(Provided records)
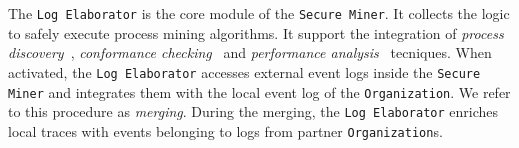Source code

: The \texttt{Log Elaborator} is the core module of the \texttt{Secure Miner}. It collects the logic to safely execute process mining algorithms. It support the integration of \textit{process discovery}~\cite{citation}, \textit{conformance checking}~\cite{citation} and \textit{performance analysis}~\cite{ciation} tecniques. When activated, the \texttt{Log Elaborator} %
accesses external event logs inside the \texttt{Secure Miner} and integrates them with the local event log of the \texttt{Organization}. We refer to this procedure as \textit{merging}. %
During the merging, the \texttt{Log Elaborator} enriches local traces with events belonging to logs from partner \texttt{Organization}s.

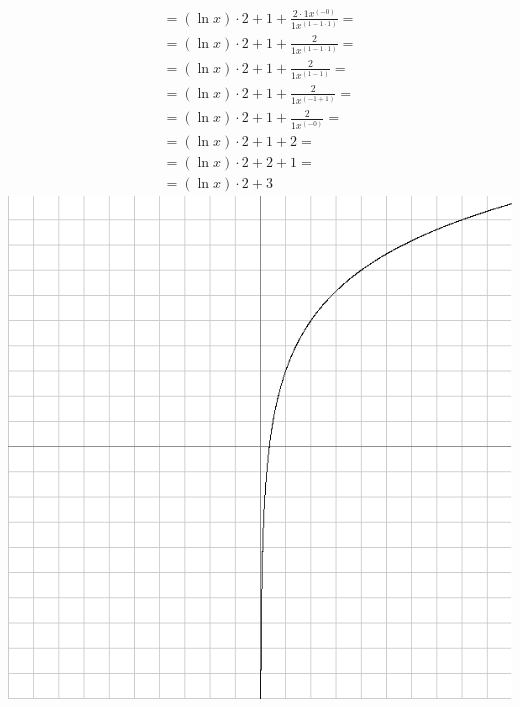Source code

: \documentclass{article}
\begin{document}
\begin{gather*}
={{{\left(\ln{{x}}\right)}{\cdot}{2}}+{{1}+{\frac{{{2}{\cdot}{{1}{{x}^{\left(-{0}\right)}}}}}{{{1}{{x}^{\left({1}-{{1}{\cdot}{1}}\right)}}}}}}}=\\
={{{\left(\ln{{x}}\right)}{\cdot}{2}}+{{1}+{\frac{{2}}{{{1}{{x}^{\left({1}-{{1}{\cdot}{1}}\right)}}}}}}}=\\
={{{\left(\ln{{x}}\right)}{\cdot}{2}}+{{1}+{\frac{{2}}{{{1}{{x}^{\left({1}-{1}\right)}}}}}}}=\\
={{{\left(\ln{{x}}\right)}{\cdot}{2}}+{{1}+{\frac{{2}}{{{1}{{x}^{\left({-{1}}+{1}\right)}}}}}}}=\\
={{{\left(\ln{{x}}\right)}{\cdot}{2}}+{{1}+{\frac{{2}}{{{1}{{x}^{\left(-{0}\right)}}}}}}}=\\
={{{\left(\ln{{x}}\right)}{\cdot}{2}}+{{1}+{2}}}=\\
={{{\left(\ln{{x}}\right)}{\cdot}{2}}+{{2}+{1}}}=\\
={{{\left(\ln{{x}}\right)}{\cdot}{2}}+{3}}\end{gather*}
\centering\includegraphics[scale=0.5]{graph.png}
\end{document}
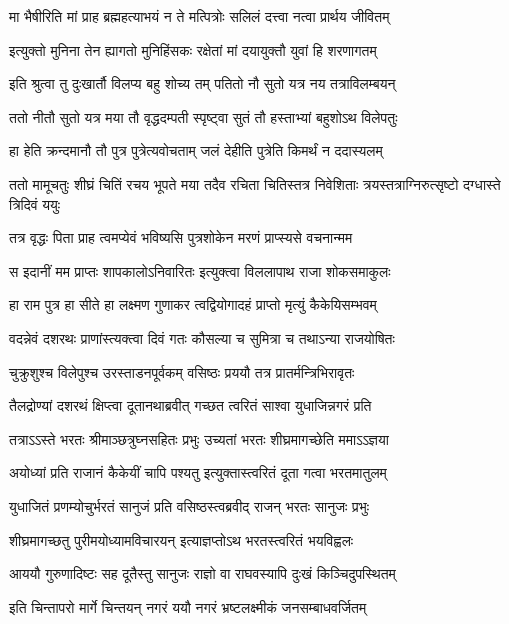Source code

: \twolineshloka
{मा भैषीरिति मां प्राह ब्रह्महत्याभयं न ते}
{मत्पित्रोः सलिलं दत्त्वा नत्वा प्रार्थय जीवितम्} %

\twolineshloka
{इत्युक्तो मुनिना तेन ह्यागतो मुनिहिंसकः}
{रक्षेतां मां दयायुक्तौ युवां हि शरणागतम्} %

\twolineshloka
{इति श्रुत्वा तु दुःखार्तौ विलप्य बहु शोच्य तम्}
{पतितो नौ सुतो यत्र नय तत्राविलम्बयन्} %

\twolineshloka
{ततो नीतौ सुतो यत्र मया तौ वृद्धदम्पती}
{स्पृष्ट्वा सुतं तौ हस्ताभ्यां बहुशोऽथ विलेपतुः} %

\twolineshloka
{हा हेति क्रन्दमानौ तौ पुत्र पुत्रेत्यवोचताम्}
{जलं देहीति पुत्रेति किमर्थं न ददास्यलम्} %

\threelineshloka
{ततो मामूचतुः शीघ्रं चितिं रचय भूपते}
{मया तदैव रचिता चितिस्तत्र निवेशिताः}
{त्रयस्तत्राग्निरुत्सृष्टो दग्धास्ते त्रिदिवं ययुः} %

\twolineshloka
{तत्र वृद्धः पिता प्राह त्वमप्येवं भविष्यसि}
{पुत्रशोकेन मरणं प्राप्स्यसे वचनान्मम} %

\twolineshloka
{स इदानीं मम प्राप्तः शापकालोऽनिवारितः}
{इत्युक्त्वा विललापाथ राजा शोकसमाकुलः} %

\twolineshloka
{हा राम पुत्र हा सीते हा लक्ष्मण गुणाकर}
{त्वद्वियोगादहं प्राप्तो मृत्युं कैकेयिसम्भवम्} %

\twolineshloka
{वदन्नेवं दशरथः प्राणांस्त्यक्त्वा दिवं गतः}
{कौसल्या च सुमित्रा च तथाऽन्या राजयोषितः} %

\twolineshloka
{चुक्रुशुश्च विलेपुश्च उरस्ताडनपूर्वकम्}
{वसिष्ठः प्रययौ तत्र प्रातर्मन्त्रिभिरावृतः} %

\twolineshloka
{तैलद्रोण्यां दशरथं क्षिप्त्वा दूतानथाब्रवीत्}
{गच्छत त्वरितं साश्वा युधाजिन्नगरं प्रति} %

\twolineshloka
{तत्राऽऽस्ते भरतः श्रीमाञ्छत्रुघ्नसहितः प्रभुः}
{उच्यतां भरतः शीघ्रमागच्छेति ममाऽऽज्ञया} %

\twolineshloka
{अयोध्यां प्रति राजानं कैकेयीं चापि पश्यतु}
{इत्युक्तास्त्वरितं दूता गत्वा भरतमातुलम्} %

\twolineshloka
{युधाजितं प्रणम्योचुर्भरतं सानुजं प्रति}
{वसिष्ठस्त्वब्रवीद् राजन् भरतः सानुजः प्रभुः} %

\twolineshloka
{शीघ्रमागच्छतु पुरीमयोध्यामविचारयन्}
{इत्याज्ञप्तोऽथ भरतस्त्वरितं भयविह्वलः} %

\twolineshloka
{आययौ गुरुणादिष्टः सह दूतैस्तु सानुजः}
{राज्ञो वा राघवस्यापि दुःखं किञ्चिदुपस्थितम्} %

\twolineshloka
{इति चिन्तापरो मार्गे चिन्तयन् नगरं ययौ}
{नगरं भ्रष्टलक्ष्मीकं जनसम्बाधवर्जितम्} %

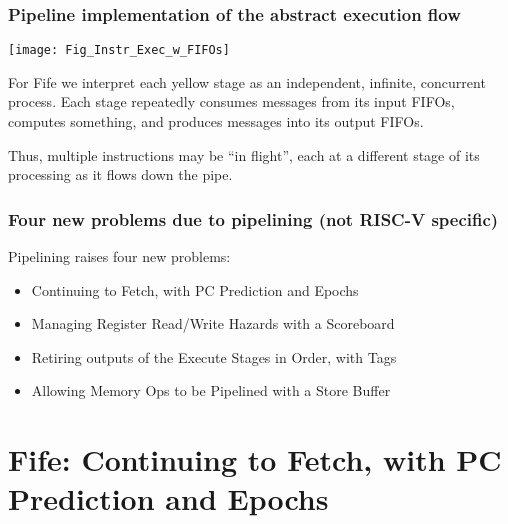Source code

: \begin{frame}[fragile]
\frametitle{Pipeline implementation of the abstract execution flow}

\footnotesize

\begin{center}
 \texttt{[image: Fig\_Instr\_Exec\_w\_FIFOs]}
\end{center}

For Fife we interpret each yellow stage as an independent, infinite,
concurrent process.  Each stage repeatedly consumes messages from its
input FIFOs, computes something, and produces messages into its output
FIFOs.

\vspace{1ex}

Thus, multiple instructions may be ``in flight'', each at a different
stage of its processing as it flows down the pipe.

\end{frame}


\begin{frame}[fragile]
\frametitle{Four new problems due to pipelining (not RISC-V specific)}

\footnotesize

Pipelining raises four new problems:

\vspace{2ex}

\begin{itemize}

  \item Continuing to Fetch, with PC Prediction and Epochs

  \item Managing Register Read/Write Hazards with a Scoreboard

  \item Retiring outputs of the Execute Stages in Order, with Tags

  \item Allowing Memory Ops to be Pipelined with a Store Buffer

\end{itemize}


\end{frame}


\section{Fife: Continuing to Fetch, with PC Prediction and Epochs}


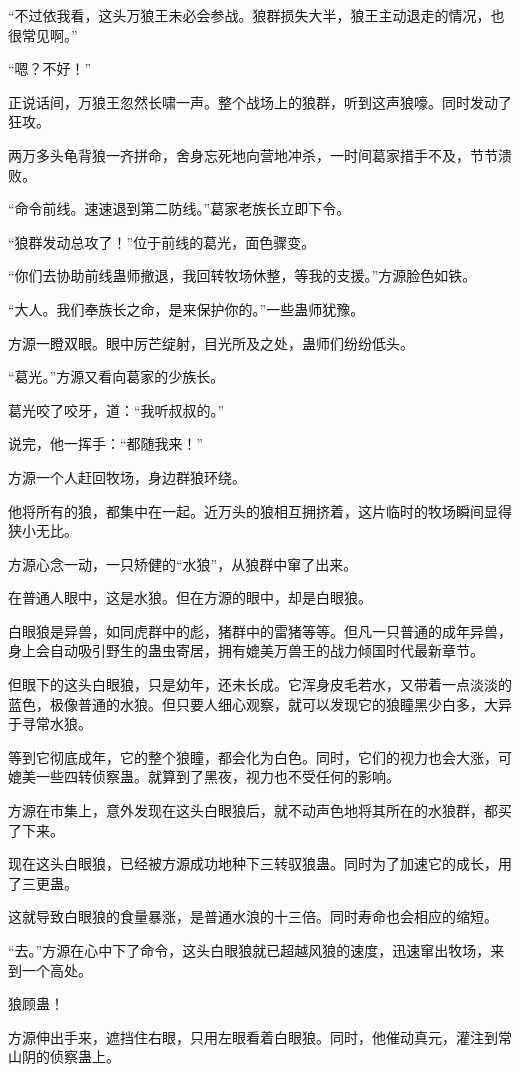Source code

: \begin{this_body}
“不过依我看，这头万狼王未必会参战。狼群损失大半，狼王主动退走的情况，也很常见啊。”

“嗯？不好！”

正说话间，万狼王忽然长啸一声。整个战场上的狼群，听到这声狼嚎。同时发动了狂攻。

两万多头龟背狼一齐拼命，舍身忘死地向营地冲杀，一时间葛家措手不及，节节溃败。

“命令前线。速速退到第二防线。”葛家老族长立即下令。

“狼群发动总攻了！”位于前线的葛光，面色骤变。

“你们去协助前线蛊师撤退，我回转牧场休整，等我的支援。”方源脸色如铁。

“大人。我们奉族长之命，是来保护你的。”一些蛊师犹豫。

方源一瞪双眼。眼中厉芒绽射，目光所及之处，蛊师们纷纷低头。

“葛光。”方源又看向葛家的少族长。

葛光咬了咬牙，道：“我听叔叔的。”

说完，他一挥手：“都随我来！”

方源一个人赶回牧场，身边群狼环绕。

他将所有的狼，都集中在一起。近万头的狼相互拥挤着，这片临时的牧场瞬间显得狭小无比。

方源心念一动，一只矫健的“水狼”，从狼群中窜了出来。

在普通人眼中，这是水狼。但在方源的眼中，却是白眼狼。

白眼狼是异兽，如同虎群中的彪，猪群中的雷猪等等。但凡一只普通的成年异兽，身上会自动吸引野生的蛊虫寄居，拥有媲美万兽王的战力倾国时代最新章节。

但眼下的这头白眼狼，只是幼年，还未长成。它浑身皮毛若水，又带着一点淡淡的蓝色，极像普通的水狼。但只要人细心观察，就可以发现它的狼瞳黑少白多，大异于寻常水狼。

等到它彻底成年，它的整个狼瞳，都会化为白色。同时，它们的视力也会大涨，可媲美一些四转侦察蛊。就算到了黑夜，视力也不受任何的影响。

方源在市集上，意外发现在这头白眼狼后，就不动声色地将其所在的水狼群，都买了下来。

现在这头白眼狼，已经被方源成功地种下三转驭狼蛊。同时为了加速它的成长，用了三更蛊。

这就导致白眼狼的食量暴涨，是普通水浪的十三倍。同时寿命也会相应的缩短。

“去。”方源在心中下了命令，这头白眼狼就已超越风狼的速度，迅速窜出牧场，来到一个高处。

狼顾蛊！

方源伸出手来，遮挡住右眼，只用左眼看着白眼狼。同时，他催动真元，灌注到常山阴的侦察蛊上。


\end{this_body}
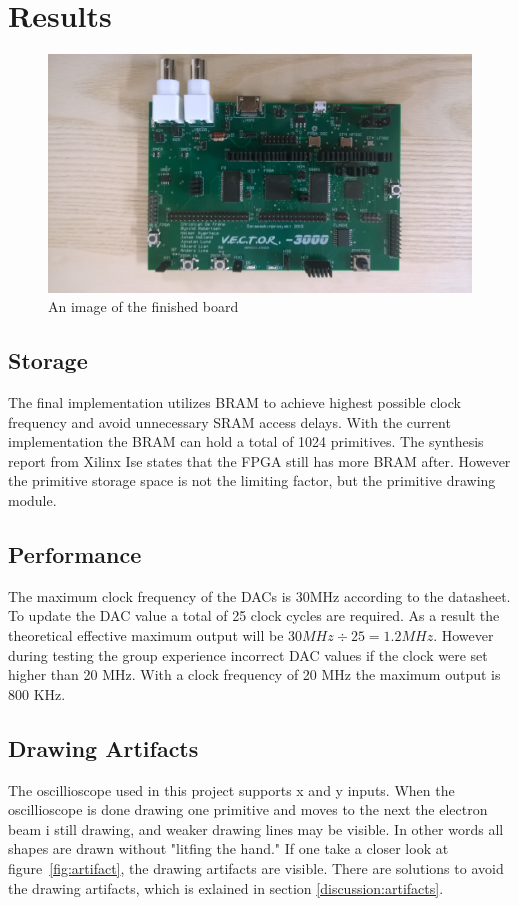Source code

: \chapter{Results}

\begin{figure}[h!]
	    \includegraphics[width=\linewidth, angle=180]{images/board.jpg}
	    \caption{An image of the finished \vthreek board}
	    \label{fig:board}
\end{figure}

\section{Storage}
The final implementation utilizes BRAM to achieve highest possible clock frequency and avoid unnecessary SRAM access delays.
With the current implementation the BRAM can hold a total of 1024 primitives.
The synthesis report from Xilinx Ise states that the FPGA still has more BRAM after.
However the primitive storage space is not the limiting factor, but the primitive drawing module.

\section{Performance}
The maximum clock frequency of the DACs is 30MHz according to the datasheet.
To update the DAC value a total of 25 clock cycles are required.
As a result the theoretical effective maximum output will be \(30 MHz \div 25 = 1.2 MHz \).
However during testing the group experience incorrect DAC values if the clock were set higher than 20 MHz.
With a clock frequency of 20 MHz the maximum output is 800 KHz.

\section{Drawing Artifacts}
\label{results:artifacts}
The oscillioscope used in this project supports x and y inputs.
When the oscillioscope is done drawing one primitive and moves to the next the electron beam i still drawing,
and weaker drawing lines may be visible.
In other words all shapes are drawn without "litfing the hand."
If one take a closer look at figure~\ref{fig:artifact}, the drawing artifacts are visible.
There are solutions to avoid the drawing artifacts, which is exlained in section \ref{discussion:artifacts}.



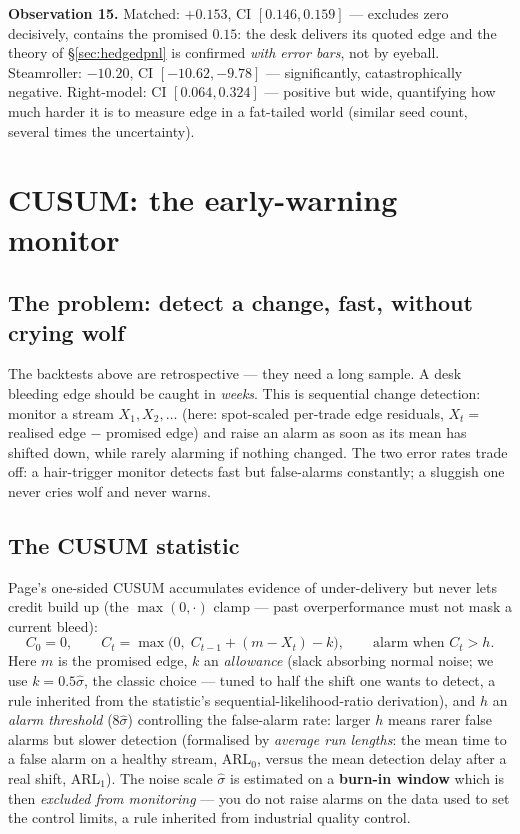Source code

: \documentclass[11pt,a4paper]{article}
\begin{document}
\begin{obsbox}
\textbf{Observation 15.} Matched: $+0.153$, CI $[0.146,0.159]$ --- excludes
zero decisively, contains the promised $0.15$: the desk delivers its quoted
edge and the theory of \S\ref{sec:hedgedpnl} is confirmed \emph{with error
bars}, not by eyeball. Steamroller: $-10.20$, CI $[-10.62,-9.78]$ ---
significantly, catastrophically negative. Right-model: CI $[0.064,0.324]$ ---
positive but wide, quantifying how much harder it is to measure edge in a
fat-tailed world (similar seed count, several times the uncertainty).
\end{obsbox}

\section{CUSUM: the early-warning monitor}
\label{sec:cusum}

\subsection{The problem: detect a change, fast, without crying wolf}
The backtests above are retrospective --- they need a long sample. A desk
bleeding edge should be caught in \emph{weeks}. This is sequential change
detection: monitor a stream $X_1,X_2,\dots$ (here: spot-scaled per-trade edge
residuals, $X_t=$ realised edge $-$ promised edge) and raise an alarm as soon
as its mean has shifted down, while rarely alarming if nothing changed. The
two error rates trade off: a hair-trigger monitor detects fast but
false-alarms constantly; a sluggish one never cries wolf and never warns.

\subsection{The CUSUM statistic}
Page's one-sided CUSUM accumulates evidence of under-delivery but never lets
credit build up (the $\max(0,\cdot)$ clamp --- past overperformance must not
mask a current bleed):
\begin{equation}
C_0=0,\qquad
C_t=\max\big(0,\;C_{t-1}+(m-X_t)-k\big),\qquad
\text{alarm when } C_t>h .
\label{eq:cusum}
\end{equation}
Here $m$ is the promised edge, $k$ an \emph{allowance} (slack absorbing normal
noise; we use $k=0.5\hat\sigma$, the classic choice --- tuned to half the
shift one wants to detect, a rule inherited from the statistic's
sequential-likelihood-ratio derivation), and $h$ an \emph{alarm threshold}
($8\hat\sigma$) controlling the false-alarm rate: larger $h$ means rarer false
alarms but slower detection (formalised by \emph{average run lengths}: the
mean time to a false alarm on a healthy stream, ARL$_0$, versus the mean
detection delay after a real shift, ARL$_1$). The noise scale $\hat\sigma$ is
estimated on a \textbf{burn-in window} which is then \emph{excluded from
monitoring} --- you do not raise alarms on the data used to set the control
limits, a rule inherited from industrial quality control.
\end{document}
(End Provided records)
Prompt:
From the listing above, the lines starting with the one that has "Page's one-sided CUSUM" and running through the one that has "shift one wants" should be copied exactly, ends included.

Response to this task:
Page's one-sided CUSUM accumulates evidence of under-delivery but never lets
credit build up (the $\max(0,\cdot)$ clamp --- past overperformance must not
mask a current bleed):
\begin{equation}
C_0=0,\qquad
C_t=\max\big(0,\;C_{t-1}+(m-X_t)-k\big),\qquad
\text{alarm when } C_t>h .
\label{eq:cusum}
\end{equation}
Here $m$ is the promised edge, $k$ an \emph{allowance} (slack absorbing normal
noise; we use $k=0.5\hat\sigma$, the classic choice --- tuned to half the
shift one wants to detect, a rule inherited from the statistic's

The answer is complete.